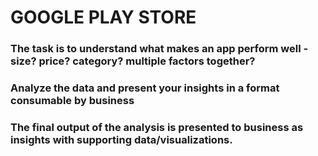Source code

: # GOOGLE PLAY STORE

### The task is to understand what makes an app perform well - size? price? category? multiple factors together? 
### Analyze the data and present your insights in a format consumable by business 
### The final output of the analysis is presented to business as insights with supporting data/visualizations.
═══
Extract, from the material above, each line holding the word "data".

### Analyze the data and present your insights in a format consumable by business 
### The final output of the analysis is presented to business as insights with supporting data/visualizations.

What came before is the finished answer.